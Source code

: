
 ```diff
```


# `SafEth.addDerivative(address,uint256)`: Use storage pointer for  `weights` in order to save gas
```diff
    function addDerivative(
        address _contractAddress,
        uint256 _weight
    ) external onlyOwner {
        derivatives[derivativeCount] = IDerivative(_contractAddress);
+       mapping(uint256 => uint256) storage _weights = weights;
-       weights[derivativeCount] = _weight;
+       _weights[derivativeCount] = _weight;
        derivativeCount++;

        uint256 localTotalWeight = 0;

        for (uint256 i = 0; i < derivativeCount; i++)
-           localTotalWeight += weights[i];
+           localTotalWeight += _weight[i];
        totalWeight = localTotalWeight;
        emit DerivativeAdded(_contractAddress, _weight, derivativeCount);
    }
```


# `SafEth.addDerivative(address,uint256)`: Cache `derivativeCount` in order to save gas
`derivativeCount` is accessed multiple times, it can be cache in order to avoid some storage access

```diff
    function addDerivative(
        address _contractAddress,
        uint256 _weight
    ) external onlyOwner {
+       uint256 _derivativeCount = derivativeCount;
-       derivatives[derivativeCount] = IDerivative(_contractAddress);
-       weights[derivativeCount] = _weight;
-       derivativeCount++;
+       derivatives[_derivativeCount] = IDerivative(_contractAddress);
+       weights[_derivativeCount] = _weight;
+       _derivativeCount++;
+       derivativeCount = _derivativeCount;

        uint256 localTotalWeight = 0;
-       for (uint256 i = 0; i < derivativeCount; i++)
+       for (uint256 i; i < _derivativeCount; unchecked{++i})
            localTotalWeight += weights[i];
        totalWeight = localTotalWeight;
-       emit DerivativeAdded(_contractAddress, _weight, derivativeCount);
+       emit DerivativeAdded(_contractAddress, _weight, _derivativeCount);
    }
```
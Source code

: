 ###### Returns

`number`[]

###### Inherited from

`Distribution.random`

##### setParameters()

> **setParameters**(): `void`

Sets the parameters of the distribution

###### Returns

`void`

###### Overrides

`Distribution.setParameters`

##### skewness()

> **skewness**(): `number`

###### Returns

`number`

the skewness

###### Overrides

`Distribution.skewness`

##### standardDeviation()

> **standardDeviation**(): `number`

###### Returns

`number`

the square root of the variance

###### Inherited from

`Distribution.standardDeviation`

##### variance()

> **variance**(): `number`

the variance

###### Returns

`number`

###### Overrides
__________________________________________________
-- What you need to do --
Show all lines above holding "standardDeviation".

-- Written response --
##### standardDeviation()
> **standardDeviation**(): `number`
`Distribution.standardDeviation`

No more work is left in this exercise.